Task requirements — Copy every line of the entries that includes the word "sagte".

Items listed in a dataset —
-*-

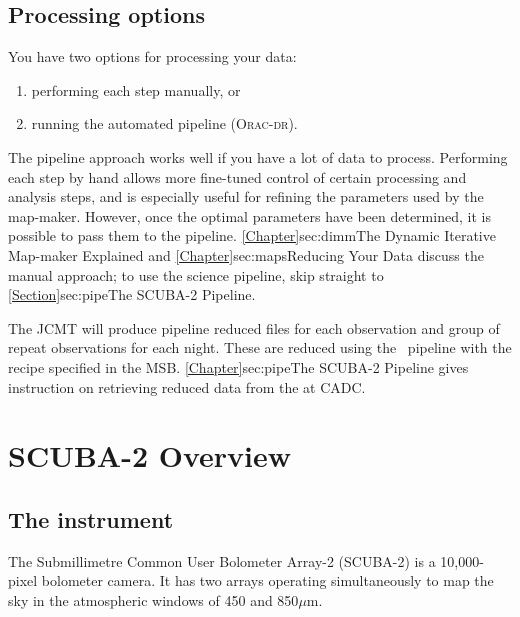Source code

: \documentclass[11pt,oneside,chapters]{starlink}
\begin{document}
\section{Processing options}

You have two options for processing your data:

\begin{enumerate}
\item performing each step manually, or
\item running the automated pipeline (\textsc{Orac-dr}).
\end{enumerate}

The pipeline approach works well if you have a lot of data to process.
Performing each step by hand allows more fine-tuned control of certain
processing and analysis steps, and is especially useful for refining
the parameters used by the map-maker. However, once the optimal
parameters have been determined, it is possible to pass them to the
pipeline. \cref{Chapter}{sec:dimm}{The Dynamic Iterative Map-maker
  Explained} and \cref{Chapter}{sec:maps}{Reducing Your Data} discuss
the manual approach; to use the science pipeline, skip straight to
\cref{Section}{sec:pipe}{The SCUBA-2 Pipeline}.

The JCMT will produce pipeline reduced files for each observation and
group of repeat observations for each night. These are reduced using
the \oracdr\ pipeline with the recipe specified in the MSB.
\cref{Chapter}{sec:pipe}{The SCUBA-2 Pipeline} gives instruction on
retrieving reduced data from the  at
CADC.



\chapter{SCUBA-2 Overview}
\label{sec:s2}
\section{The instrument}


The Submillimetre Common User Bolometer Array-2 (SCUBA-2) is a
10,000-pixel bolometer camera. It has two arrays operating
simultaneously to map the sky in the atmospheric windows of 450 and
850$\mu$m.
\end{document}
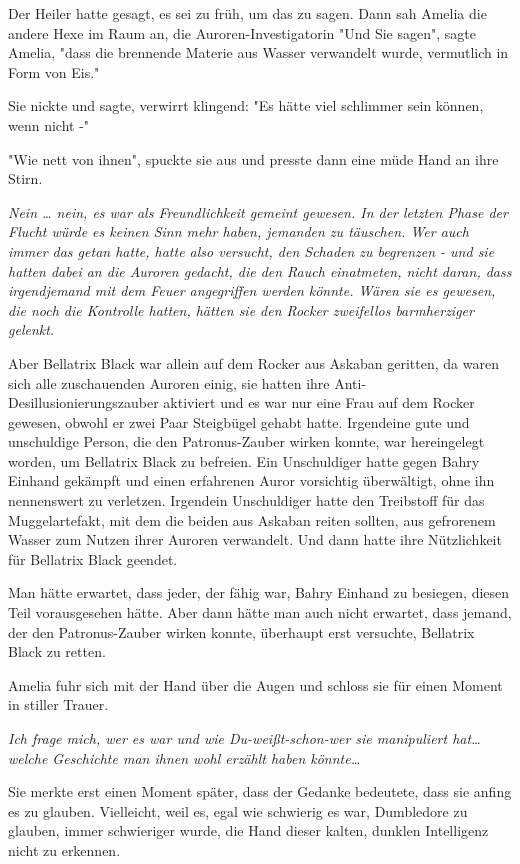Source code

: {Der Heiler hatte gesagt, es sei zu früh, um das zu sagen. Dann sah Amelia die andere Hexe im Raum an, die Auroren-Investigatorin "Und Sie sagen", sagte Amelia, "dass die brennende Materie aus Wasser verwandelt wurde, vermutlich in Form von Eis."

Sie nickte und sagte, verwirrt klingend: "Es hätte viel schlimmer sein können, wenn nicht -"

"Wie nett von ihnen", spuckte sie aus und presste dann eine müde Hand an ihre Stirn.

\emph{Nein … nein, es war als Freundlichkeit gemeint gewesen. In der letzten Phase der Flucht würde es keinen Sinn mehr haben, jemanden zu täuschen. Wer auch immer das getan hatte, hatte also versucht, den Schaden zu begrenzen - und sie hatten dabei an die Auroren gedacht, die den Rauch einatmeten, nicht daran, dass irgendjemand mit dem Feuer angegriffen werden könnte. Wären sie es gewesen, die noch die Kontrolle hatten, hätten sie den Rocker zweifellos barmherziger gelenkt.}

Aber Bellatrix Black war allein auf dem Rocker aus Askaban geritten, da waren sich alle zuschauenden Auroren einig, sie hatten ihre Anti-Desillusionierungszauber aktiviert und es war nur eine Frau auf dem Rocker gewesen, obwohl er zwei Paar Steigbügel gehabt hatte. Irgendeine gute und unschuldige Person, die den Patronus-Zauber wirken konnte, war hereingelegt worden, um Bellatrix Black zu befreien. Ein Unschuldiger hatte gegen Bahry Einhand gekämpft und einen erfahrenen Auror vorsichtig überwältigt, ohne ihn nennenswert zu verletzen. Irgendein Unschuldiger hatte den Treibstoff für das Muggelartefakt, mit dem die beiden aus Askaban reiten sollten, aus gefrorenem Wasser zum Nutzen ihrer Auroren verwandelt. Und dann hatte ihre Nützlichkeit für Bellatrix Black geendet.

Man hätte erwartet, dass jeder, der fähig war, Bahry Einhand zu besiegen, diesen Teil vorausgesehen hätte. Aber dann hätte man auch nicht erwartet, dass jemand, der den Patronus-Zauber wirken konnte, überhaupt erst versuchte, Bellatrix Black zu retten.

Amelia fuhr sich mit der Hand über die Augen und schloss sie für einen Moment in stiller Trauer.

\emph{Ich frage mich, wer es war und wie Du-weißt-schon-wer sie manipuliert hat… welche Geschichte man ihnen wohl erzählt haben könnte…}

Sie merkte erst einen Moment später, dass der Gedanke bedeutete, dass sie anfing es zu glauben. Vielleicht, weil es, egal wie schwierig es war, Dumbledore zu glauben, immer schwieriger wurde, die Hand dieser kalten, dunklen Intelligenz nicht zu erkennen.

}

-*-

Solution to this task —
: {Der Heiler hatte gesagt, es sei zu früh, um das zu sagen. Dann sah Amelia die andere Hexe im Raum an, die Auroren-Investigatorin "Und Sie sagen", sagte Amelia, "dass die brennende Materie aus Wasser verwandelt wurde, vermutlich in Form von Eis."
Sie nickte und sagte, verwirrt klingend: "Es hätte viel schlimmer sein können, wenn nicht -"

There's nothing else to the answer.